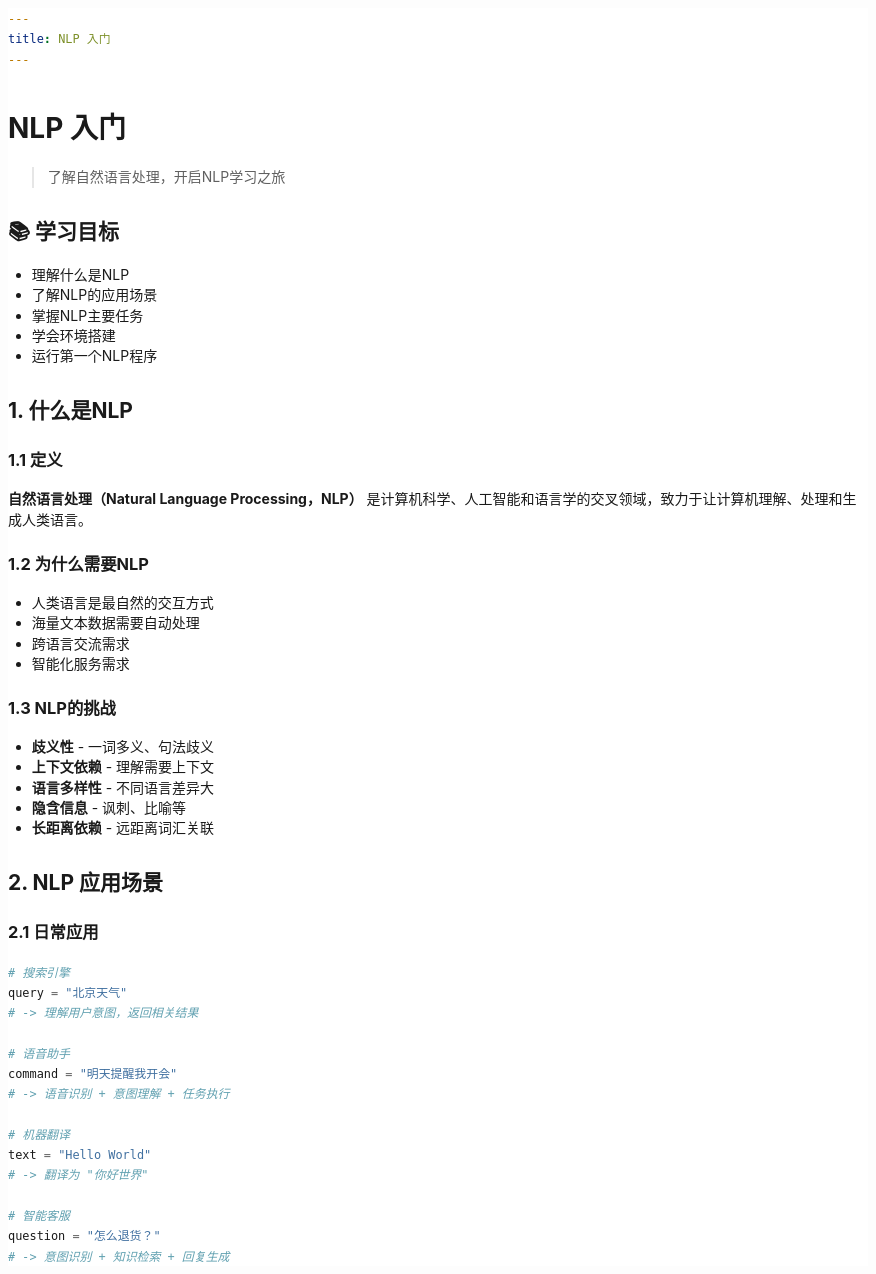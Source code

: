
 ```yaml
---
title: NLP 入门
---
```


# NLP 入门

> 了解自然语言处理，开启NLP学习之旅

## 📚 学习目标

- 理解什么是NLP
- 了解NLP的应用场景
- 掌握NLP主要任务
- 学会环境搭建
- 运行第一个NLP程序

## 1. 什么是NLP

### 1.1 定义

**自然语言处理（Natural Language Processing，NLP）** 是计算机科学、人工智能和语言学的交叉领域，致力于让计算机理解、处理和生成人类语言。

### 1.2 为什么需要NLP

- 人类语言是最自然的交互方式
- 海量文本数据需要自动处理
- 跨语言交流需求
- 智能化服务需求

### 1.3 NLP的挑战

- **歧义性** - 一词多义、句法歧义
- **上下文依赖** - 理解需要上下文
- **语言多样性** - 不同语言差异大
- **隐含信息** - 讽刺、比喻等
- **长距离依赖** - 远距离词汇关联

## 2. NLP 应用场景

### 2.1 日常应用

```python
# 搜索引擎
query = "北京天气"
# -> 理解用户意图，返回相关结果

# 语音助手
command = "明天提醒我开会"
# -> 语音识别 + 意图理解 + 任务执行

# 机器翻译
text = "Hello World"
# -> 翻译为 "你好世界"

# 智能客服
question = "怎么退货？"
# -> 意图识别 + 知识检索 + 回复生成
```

----------

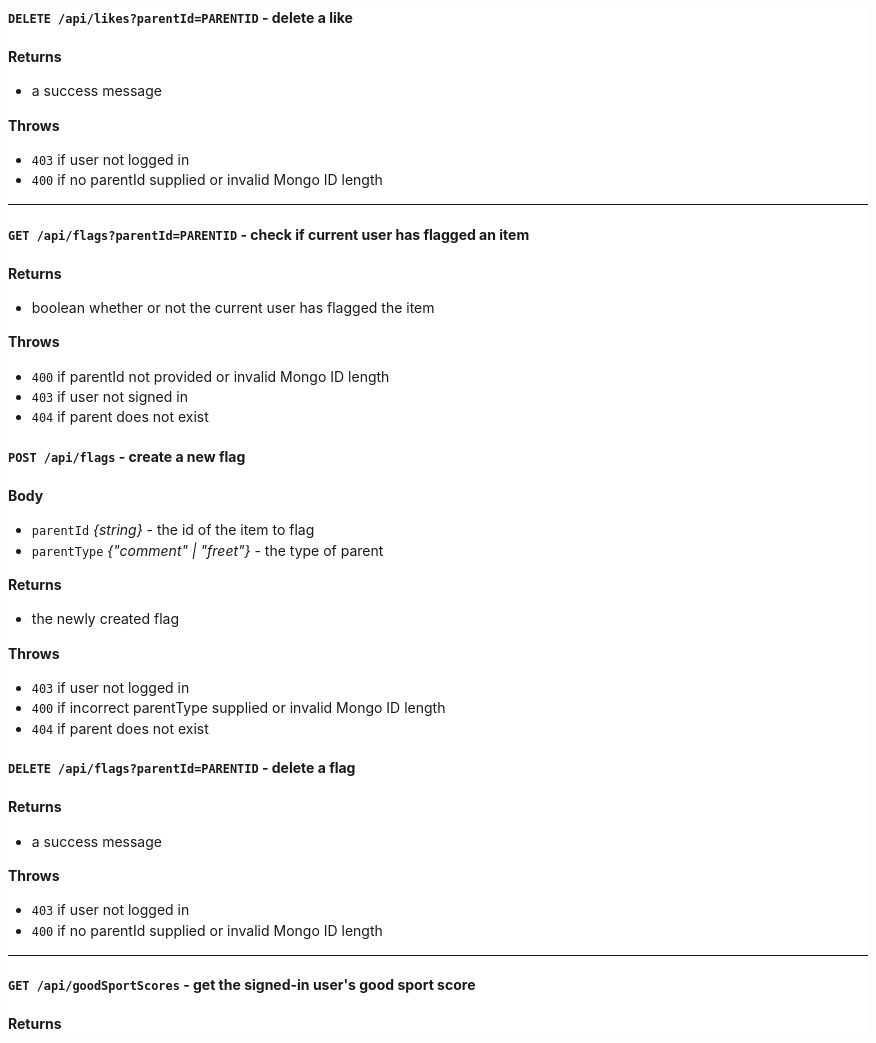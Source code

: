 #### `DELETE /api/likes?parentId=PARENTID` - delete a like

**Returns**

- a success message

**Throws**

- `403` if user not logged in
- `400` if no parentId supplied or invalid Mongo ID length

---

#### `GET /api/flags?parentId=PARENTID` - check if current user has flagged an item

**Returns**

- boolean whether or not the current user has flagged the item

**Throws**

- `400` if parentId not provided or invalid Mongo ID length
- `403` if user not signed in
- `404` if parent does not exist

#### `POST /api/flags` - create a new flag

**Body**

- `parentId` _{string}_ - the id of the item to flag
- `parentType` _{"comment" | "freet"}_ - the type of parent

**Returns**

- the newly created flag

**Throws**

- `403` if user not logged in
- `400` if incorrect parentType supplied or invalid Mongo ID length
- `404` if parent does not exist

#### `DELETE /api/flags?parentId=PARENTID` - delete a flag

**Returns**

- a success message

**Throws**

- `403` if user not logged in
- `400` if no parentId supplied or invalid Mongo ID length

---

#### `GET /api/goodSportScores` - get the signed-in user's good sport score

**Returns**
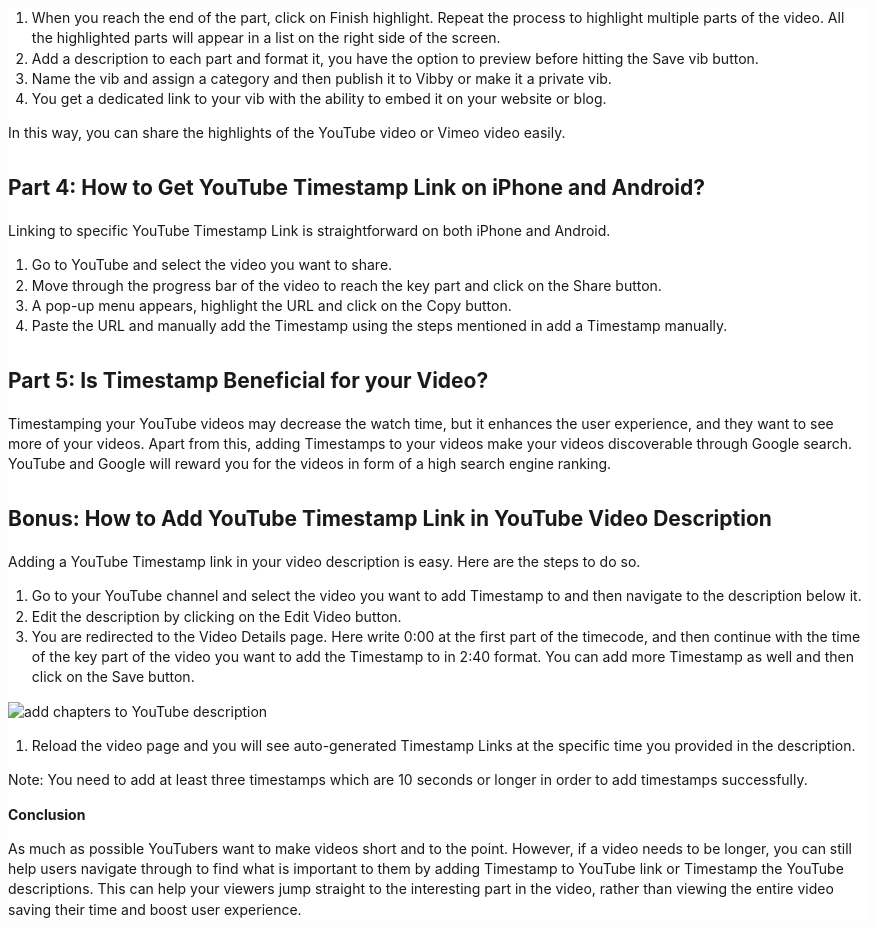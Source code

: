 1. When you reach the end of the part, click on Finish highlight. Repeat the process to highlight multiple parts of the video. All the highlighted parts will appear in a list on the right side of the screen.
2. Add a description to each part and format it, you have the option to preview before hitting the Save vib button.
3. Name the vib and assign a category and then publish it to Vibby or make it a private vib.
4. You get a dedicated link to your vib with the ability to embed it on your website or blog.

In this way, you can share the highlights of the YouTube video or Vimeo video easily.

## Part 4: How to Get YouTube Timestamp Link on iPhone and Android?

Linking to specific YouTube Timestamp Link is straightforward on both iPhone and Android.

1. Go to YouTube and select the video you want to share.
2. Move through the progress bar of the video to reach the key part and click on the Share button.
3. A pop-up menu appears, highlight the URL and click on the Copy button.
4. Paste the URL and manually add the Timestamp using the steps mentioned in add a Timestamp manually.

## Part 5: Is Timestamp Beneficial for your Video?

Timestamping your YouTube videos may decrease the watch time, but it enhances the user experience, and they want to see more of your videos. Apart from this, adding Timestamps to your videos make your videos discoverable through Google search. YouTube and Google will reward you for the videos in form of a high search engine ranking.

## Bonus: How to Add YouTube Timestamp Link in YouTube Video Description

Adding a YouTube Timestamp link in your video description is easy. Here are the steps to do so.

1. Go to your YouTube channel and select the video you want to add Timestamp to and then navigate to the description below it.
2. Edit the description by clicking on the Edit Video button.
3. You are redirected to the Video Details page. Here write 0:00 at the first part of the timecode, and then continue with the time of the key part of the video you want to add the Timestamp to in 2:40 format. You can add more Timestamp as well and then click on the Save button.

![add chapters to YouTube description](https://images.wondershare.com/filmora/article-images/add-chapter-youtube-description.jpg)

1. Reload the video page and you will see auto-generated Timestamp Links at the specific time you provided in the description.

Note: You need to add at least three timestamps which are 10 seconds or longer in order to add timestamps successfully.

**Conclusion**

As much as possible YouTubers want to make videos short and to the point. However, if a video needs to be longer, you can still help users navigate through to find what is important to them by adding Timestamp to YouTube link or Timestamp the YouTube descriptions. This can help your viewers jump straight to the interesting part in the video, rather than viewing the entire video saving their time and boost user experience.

----------

» Problem: All lines of the data above that include the word "then" must be shown.

» Output below:
3. Name the vib and assign a category and then publish it to Vibby or make it a private vib.
1. Go to your YouTube channel and select the video you want to add Timestamp to and then navigate to the description below it.
3. You are redirected to the Video Details page. Here write 0:00 at the first part of the timecode, and then continue with the time of the key part of the video you want to add the Timestamp to in 2:40 format. You can add more Timestamp as well and then click on the Save button.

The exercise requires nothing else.